● **Description of the task**:
Give the entries again, precisely as they were written.

Saved data entries:
■ ■ ■

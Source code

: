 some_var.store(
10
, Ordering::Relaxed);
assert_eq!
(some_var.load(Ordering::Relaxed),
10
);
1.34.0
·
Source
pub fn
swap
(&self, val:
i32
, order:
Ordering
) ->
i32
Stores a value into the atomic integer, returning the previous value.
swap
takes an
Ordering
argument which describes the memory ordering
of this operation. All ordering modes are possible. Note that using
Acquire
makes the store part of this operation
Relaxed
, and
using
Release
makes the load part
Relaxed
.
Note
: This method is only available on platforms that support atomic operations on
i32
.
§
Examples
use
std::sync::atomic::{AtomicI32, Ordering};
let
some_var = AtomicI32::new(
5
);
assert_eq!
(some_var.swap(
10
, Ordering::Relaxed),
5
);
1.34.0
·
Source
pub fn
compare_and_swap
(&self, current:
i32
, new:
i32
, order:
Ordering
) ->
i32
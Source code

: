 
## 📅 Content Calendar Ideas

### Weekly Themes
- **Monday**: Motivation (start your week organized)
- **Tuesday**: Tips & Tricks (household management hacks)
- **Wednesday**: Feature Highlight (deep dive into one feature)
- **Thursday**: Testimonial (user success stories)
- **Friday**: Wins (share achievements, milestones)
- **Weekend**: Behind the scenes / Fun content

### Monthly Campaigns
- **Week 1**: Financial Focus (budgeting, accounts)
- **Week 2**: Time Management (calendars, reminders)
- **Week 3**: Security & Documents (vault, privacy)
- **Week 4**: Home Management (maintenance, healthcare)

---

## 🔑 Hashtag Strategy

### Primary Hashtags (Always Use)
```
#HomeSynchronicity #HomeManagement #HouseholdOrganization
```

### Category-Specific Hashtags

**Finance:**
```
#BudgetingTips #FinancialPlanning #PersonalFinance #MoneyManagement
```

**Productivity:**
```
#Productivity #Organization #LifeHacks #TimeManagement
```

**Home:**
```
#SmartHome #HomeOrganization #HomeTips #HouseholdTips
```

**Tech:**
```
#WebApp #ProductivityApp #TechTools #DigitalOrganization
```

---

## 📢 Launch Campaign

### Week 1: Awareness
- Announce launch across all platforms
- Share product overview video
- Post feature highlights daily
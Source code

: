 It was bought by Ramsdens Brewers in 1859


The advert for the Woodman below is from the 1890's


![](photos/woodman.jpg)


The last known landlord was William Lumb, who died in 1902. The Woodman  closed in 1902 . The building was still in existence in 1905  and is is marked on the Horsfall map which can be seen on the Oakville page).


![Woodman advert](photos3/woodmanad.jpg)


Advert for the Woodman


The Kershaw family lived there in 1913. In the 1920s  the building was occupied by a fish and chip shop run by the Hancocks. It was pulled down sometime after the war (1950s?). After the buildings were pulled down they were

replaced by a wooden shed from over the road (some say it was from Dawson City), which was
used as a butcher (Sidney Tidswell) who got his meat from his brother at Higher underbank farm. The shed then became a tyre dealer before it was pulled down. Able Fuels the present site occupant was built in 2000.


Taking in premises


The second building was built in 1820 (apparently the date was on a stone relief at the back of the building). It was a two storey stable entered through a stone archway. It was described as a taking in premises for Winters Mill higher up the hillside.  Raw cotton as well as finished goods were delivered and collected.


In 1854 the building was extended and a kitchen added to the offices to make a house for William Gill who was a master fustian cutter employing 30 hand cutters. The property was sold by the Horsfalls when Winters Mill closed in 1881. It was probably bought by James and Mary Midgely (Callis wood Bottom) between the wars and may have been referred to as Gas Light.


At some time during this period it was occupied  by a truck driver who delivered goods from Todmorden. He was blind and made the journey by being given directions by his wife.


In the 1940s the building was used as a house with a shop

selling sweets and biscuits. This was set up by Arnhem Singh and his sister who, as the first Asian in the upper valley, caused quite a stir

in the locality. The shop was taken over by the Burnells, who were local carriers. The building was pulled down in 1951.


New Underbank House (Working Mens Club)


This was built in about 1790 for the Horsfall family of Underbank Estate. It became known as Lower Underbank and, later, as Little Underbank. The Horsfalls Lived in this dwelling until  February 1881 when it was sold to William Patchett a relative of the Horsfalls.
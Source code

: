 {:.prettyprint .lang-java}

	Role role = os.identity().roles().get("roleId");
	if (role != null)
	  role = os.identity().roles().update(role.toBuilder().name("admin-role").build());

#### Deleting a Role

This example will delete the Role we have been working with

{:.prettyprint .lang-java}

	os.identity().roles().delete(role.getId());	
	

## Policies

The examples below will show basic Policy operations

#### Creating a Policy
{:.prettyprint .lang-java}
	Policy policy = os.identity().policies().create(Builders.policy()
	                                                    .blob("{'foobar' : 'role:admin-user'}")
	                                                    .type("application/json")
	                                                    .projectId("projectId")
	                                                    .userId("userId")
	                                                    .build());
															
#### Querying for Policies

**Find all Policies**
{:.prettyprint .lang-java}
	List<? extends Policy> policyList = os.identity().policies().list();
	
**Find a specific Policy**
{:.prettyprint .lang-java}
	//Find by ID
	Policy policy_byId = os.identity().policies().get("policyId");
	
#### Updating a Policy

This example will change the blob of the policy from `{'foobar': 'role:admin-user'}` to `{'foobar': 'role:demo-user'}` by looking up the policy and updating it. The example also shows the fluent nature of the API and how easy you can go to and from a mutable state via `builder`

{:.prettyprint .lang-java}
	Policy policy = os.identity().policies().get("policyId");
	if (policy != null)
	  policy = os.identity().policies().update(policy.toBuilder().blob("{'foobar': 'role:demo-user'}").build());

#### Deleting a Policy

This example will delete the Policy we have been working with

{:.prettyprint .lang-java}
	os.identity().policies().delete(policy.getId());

■ ■ ■

● **Solution for this exercise**:
Source code

: some_var.store(
10
, Ordering::Relaxed);
assert_eq!
(some_var.load(Ordering::Relaxed),
10
);
1.34.0
·
Source
pub fn
swap
(&self, val:
i32
, order:
Ordering
) ->
i32
Stores a value into the atomic integer, returning the previous value.
swap
takes an
Ordering
argument which describes the memory ordering
of this operation. All ordering modes are possible. Note that using
Acquire
makes the store part of this operation
Relaxed
, and
using
Release
makes the load part
Relaxed
.
Note
: This method is only available on platforms that support atomic operations on
i32
.
§
Examples
use
std::sync::atomic::{AtomicI32, Ordering};
let
some_var = AtomicI32::new(
5
);
assert_eq!
(some_var.swap(
10
, Ordering::Relaxed),
5
);
1.34.0
·
Source
pub fn
compare_and_swap
(&self, current:
i32
, new:
i32
, order:
Ordering
) ->
i32
Source code

: 
## 📅 Content Calendar Ideas

### Weekly Themes
- **Monday**: Motivation (start your week organized)
- **Tuesday**: Tips & Tricks (household management hacks)
- **Wednesday**: Feature Highlight (deep dive into one feature)
- **Thursday**: Testimonial (user success stories)
- **Friday**: Wins (share achievements, milestones)
- **Weekend**: Behind the scenes / Fun content

### Monthly Campaigns
- **Week 1**: Financial Focus (budgeting, accounts)
- **Week 2**: Time Management (calendars, reminders)
- **Week 3**: Security & Documents (vault, privacy)
- **Week 4**: Home Management (maintenance, healthcare)

---

## 🔑 Hashtag Strategy

### Primary Hashtags (Always Use)
```
#HomeSynchronicity #HomeManagement #HouseholdOrganization
```

### Category-Specific Hashtags

**Finance:**
```
#BudgetingTips #FinancialPlanning #PersonalFinance #MoneyManagement
```

**Productivity:**
```
#Productivity #Organization #LifeHacks #TimeManagement
```

**Home:**
```
#SmartHome #HomeOrganization #HomeTips #HouseholdTips
```

**Tech:**
```
#WebApp #ProductivityApp #TechTools #DigitalOrganization
```

---

## 📢 Launch Campaign

### Week 1: Awareness
- Announce launch across all platforms
- Share product overview video
- Post feature highlights daily
Source code

: It was bought by Ramsdens Brewers in 1859


The advert for the Woodman below is from the 1890's


![](photos/woodman.jpg)


The last known landlord was William Lumb, who died in 1902. The Woodman  closed in 1902 . The building was still in existence in 1905  and is is marked on the Horsfall map which can be seen on the Oakville page).


![Woodman advert](photos3/woodmanad.jpg)


Advert for the Woodman


The Kershaw family lived there in 1913. In the 1920s  the building was occupied by a fish and chip shop run by the Hancocks. It was pulled down sometime after the war (1950s?). After the buildings were pulled down they were

replaced by a wooden shed from over the road (some say it was from Dawson City), which was
used as a butcher (Sidney Tidswell) who got his meat from his brother at Higher underbank farm. The shed then became a tyre dealer before it was pulled down. Able Fuels the present site occupant was built in 2000.


Taking in premises


The second building was built in 1820 (apparently the date was on a stone relief at the back of the building). It was a two storey stable entered through a stone archway. It was described as a taking in premises for Winters Mill higher up the hillside.  Raw cotton as well as finished goods were delivered and collected.


In 1854 the building was extended and a kitchen added to the offices to make a house for William Gill who was a master fustian cutter employing 30 hand cutters. The property was sold by the Horsfalls when Winters Mill closed in 1881. It was probably bought by James and Mary Midgely (Callis wood Bottom) between the wars and may have been referred to as Gas Light.


At some time during this period it was occupied  by a truck driver who delivered goods from Todmorden. He was blind and made the journey by being given directions by his wife.


In the 1940s the building was used as a house with a shop

selling sweets and biscuits. This was set up by Arnhem Singh and his sister who, as the first Asian in the upper valley, caused quite a stir

in the locality. The shop was taken over by the Burnells, who were local carriers. The building was pulled down in 1951.


New Underbank House (Working Mens Club)


This was built in about 1790 for the Horsfall family of Underbank Estate. It became known as Lower Underbank and, later, as Little Underbank. The Horsfalls Lived in this dwelling until  February 1881 when it was sold to William Patchett a relative of the Horsfalls.
Source code

: {:.prettyprint .lang-java}

	Role role = os.identity().roles().get("roleId");
	if (role != null)
	  role = os.identity().roles().update(role.toBuilder().name("admin-role").build());

#### Deleting a Role

This example will delete the Role we have been working with

{:.prettyprint .lang-java}

	os.identity().roles().delete(role.getId());	
	

## Policies

The examples below will show basic Policy operations

#### Creating a Policy
{:.prettyprint .lang-java}
	Policy policy = os.identity().policies().create(Builders.policy()
	                                                    .blob("{'foobar' : 'role:admin-user'}")
	                                                    .type("application/json")
	                                                    .projectId("projectId")
	                                                    .userId("userId")
	                                                    .build());
															
#### Querying for Policies

**Find all Policies**
{:.prettyprint .lang-java}
	List<? extends Policy> policyList = os.identity().policies().list();
	
**Find a specific Policy**
{:.prettyprint .lang-java}
	//Find by ID
	Policy policy_byId = os.identity().policies().get("policyId");
	
#### Updating a Policy

This example will change the blob of the policy from `{'foobar': 'role:admin-user'}` to `{'foobar': 'role:demo-user'}` by looking up the policy and updating it. The example also shows the fluent nature of the API and how easy you can go to and from a mutable state via `builder`

{:.prettyprint .lang-java}
	Policy policy = os.identity().policies().get("policyId");
	if (policy != null)
	  policy = os.identity().policies().update(policy.toBuilder().blob("{'foobar': 'role:demo-user'}").build());

#### Deleting a Policy

This example will delete the Policy we have been working with

{:.prettyprint .lang-java}
	os.identity().policies().delete(policy.getId());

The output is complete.